■ YOUR OBJECTIVE ■
Please filter the listing below and copy out the lines that hold "self".

■ DATASET RECORDS ■
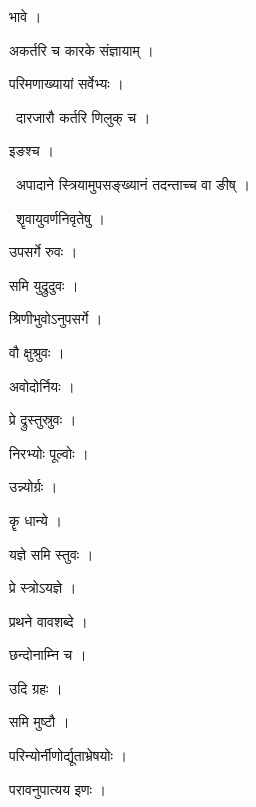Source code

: \documentclass[10pt, openany, oneside]{book}
\begin{document}
\noindent भावे ।

\noindent अकर्तरि च कारके संज्ञायाम् ।

\noindent परिमणाख्यायां सर्वेभ्यः ।

\par\noindent\hspace{1.5em}{\vps वा॰}~{\qt दारजारौ कर्तरि णिलुक् च ।}

\noindent इङश्च ।

\par\noindent\hspace{1.5em}{\vps वा॰}~{\qt अपादाने स्त्रियामुपसङ्ख्यानं तदन्ताच्च वा ङीष् ।}

\par\noindent\hspace{1.5em}{\vps वा॰}~{\qt शॄवायुवर्णनिवृतेषु ।}

\noindent उपसर्गे रुवः ।

\noindent समि युद्रुदुवः ।

\noindent श्रिणीभुवोऽनुपसर्गे ।

\noindent वौ क्षुश्रुवः ।

\noindent अवोदोर्नियः ।

\noindent प्रे द्रुस्तुस्रुवः ।

\noindent निरभ्योः पूल्वोः ।

\noindent उन्न्योर्ग्रः ।

\noindent कॄ धान्ये ।

\noindent यज्ञे समि स्तुवः ।

\noindent प्रे स्त्रोऽयज्ञे ।

\noindent प्रथने वावशब्दे ।

\noindent छन्दोनाम्नि च ।

\noindent उदि ग्रहः ।

\noindent समि मुष्टौ ।

\noindent परिन्योर्नीणोर्द्यूताभ्रेषयोः ।

\noindent परावनुपात्यय इणः ।
\end{document}
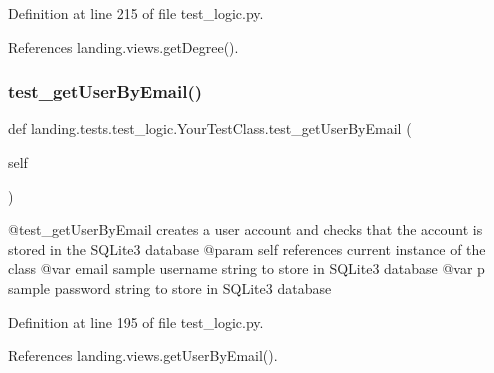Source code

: Definition at line 215 of file test\+\_\+logic.\+py.



References landing.\+views.\+get\+Degree().

\mbox{\label{classlanding_1_1tests_1_1test__logic_1_1YourTestClass_a052a9215642dc369fea184e2e6882b91}} 
\subsubsection{\texorpdfstring{test\+\_\+get\+User\+By\+Email()}{test\_getUserByEmail()}}
{\footnotesize\ttfamily def landing.\+tests.\+test\+\_\+logic.\+Your\+Test\+Class.\+test\+\_\+get\+User\+By\+Email (\begin{DoxyParamCaption}\item[{}]{self }\end{DoxyParamCaption})}

\begin{DoxyVerb}    @test_getUserByEmail creates a user account and checks that the account is stored in the SQLite3 database
    @param self references current instance of the class
    @var email sample username string to store in SQLite3 database
    @var p  sample password string to store in SQLite3 database\end{DoxyVerb}
 

Definition at line 195 of file test\+\_\+logic.\+py.



References landing.\+views.\+get\+User\+By\+Email().

\mbox{\label{classlanding_1_1tests_1_1test__logic_1_1YourTestClass_a27205d7c768e925bf201ff242d7c6137}}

■ OUTPUT BELOW ■
{\footnotesize\ttfamily def landing.\+tests.\+test\+\_\+logic.\+Your\+Test\+Class.\+test\+\_\+get\+User\+By\+Email (\begin{DoxyParamCaption}\item[{}]{self }\end{DoxyParamCaption})}
    @param self references current instance of the class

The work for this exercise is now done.